(Collected data entries)
════
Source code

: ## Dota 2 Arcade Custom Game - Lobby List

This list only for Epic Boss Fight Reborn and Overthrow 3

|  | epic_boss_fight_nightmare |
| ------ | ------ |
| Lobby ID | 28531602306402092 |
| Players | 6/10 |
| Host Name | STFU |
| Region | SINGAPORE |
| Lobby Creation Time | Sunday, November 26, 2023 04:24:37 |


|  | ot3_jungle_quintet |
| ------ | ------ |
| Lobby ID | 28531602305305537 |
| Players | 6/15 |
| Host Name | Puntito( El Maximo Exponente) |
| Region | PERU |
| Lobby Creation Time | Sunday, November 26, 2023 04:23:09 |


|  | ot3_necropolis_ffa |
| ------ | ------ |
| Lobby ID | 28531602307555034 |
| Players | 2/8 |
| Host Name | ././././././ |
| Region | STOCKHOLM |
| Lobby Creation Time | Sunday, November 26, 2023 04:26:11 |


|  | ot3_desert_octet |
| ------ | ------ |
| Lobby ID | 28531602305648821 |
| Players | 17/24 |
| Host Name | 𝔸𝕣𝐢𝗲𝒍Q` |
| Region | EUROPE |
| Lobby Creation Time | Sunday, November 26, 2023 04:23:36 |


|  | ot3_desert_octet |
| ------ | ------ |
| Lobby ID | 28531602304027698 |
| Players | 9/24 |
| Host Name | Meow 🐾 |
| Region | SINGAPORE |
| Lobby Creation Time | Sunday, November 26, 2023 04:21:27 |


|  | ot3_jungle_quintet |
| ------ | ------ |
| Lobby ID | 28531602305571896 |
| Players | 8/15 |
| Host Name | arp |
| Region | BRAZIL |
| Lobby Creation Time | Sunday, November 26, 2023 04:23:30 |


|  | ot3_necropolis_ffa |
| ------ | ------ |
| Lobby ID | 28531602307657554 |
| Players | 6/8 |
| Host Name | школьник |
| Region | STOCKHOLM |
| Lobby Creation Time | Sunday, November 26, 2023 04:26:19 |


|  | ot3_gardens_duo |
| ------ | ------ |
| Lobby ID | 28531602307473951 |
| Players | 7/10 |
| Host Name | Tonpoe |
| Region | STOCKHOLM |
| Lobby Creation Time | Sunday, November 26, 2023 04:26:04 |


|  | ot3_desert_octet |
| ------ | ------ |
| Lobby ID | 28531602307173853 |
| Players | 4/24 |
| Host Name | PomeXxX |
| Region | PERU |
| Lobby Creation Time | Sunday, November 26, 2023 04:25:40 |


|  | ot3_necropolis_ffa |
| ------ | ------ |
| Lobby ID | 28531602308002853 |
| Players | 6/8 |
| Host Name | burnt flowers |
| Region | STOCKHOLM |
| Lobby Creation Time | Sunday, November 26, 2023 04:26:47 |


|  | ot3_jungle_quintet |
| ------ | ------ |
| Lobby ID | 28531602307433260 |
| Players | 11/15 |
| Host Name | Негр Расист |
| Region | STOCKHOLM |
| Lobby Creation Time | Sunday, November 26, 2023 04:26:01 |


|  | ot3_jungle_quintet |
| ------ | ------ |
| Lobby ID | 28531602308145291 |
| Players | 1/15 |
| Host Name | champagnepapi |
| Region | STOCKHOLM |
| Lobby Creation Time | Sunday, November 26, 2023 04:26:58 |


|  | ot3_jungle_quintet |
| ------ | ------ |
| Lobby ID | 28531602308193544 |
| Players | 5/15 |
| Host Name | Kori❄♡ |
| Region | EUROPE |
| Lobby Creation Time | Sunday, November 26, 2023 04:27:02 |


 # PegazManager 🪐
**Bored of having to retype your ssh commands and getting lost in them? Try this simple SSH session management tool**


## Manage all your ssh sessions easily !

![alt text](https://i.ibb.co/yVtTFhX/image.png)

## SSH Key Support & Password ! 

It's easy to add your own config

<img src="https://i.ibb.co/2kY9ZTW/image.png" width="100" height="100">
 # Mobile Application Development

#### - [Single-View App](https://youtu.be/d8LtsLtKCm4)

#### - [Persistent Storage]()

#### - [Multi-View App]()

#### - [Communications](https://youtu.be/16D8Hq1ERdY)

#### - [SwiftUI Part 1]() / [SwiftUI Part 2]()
════
▶ ACTIVITY:
The required answer is each line of the entries containing the string "your".

▶ EXERCISE SOLUTION:
**Bored of having to retype your ssh commands and getting lost in them? Try this simple SSH session management tool**
## Manage all your ssh sessions easily !
It's easy to add your own config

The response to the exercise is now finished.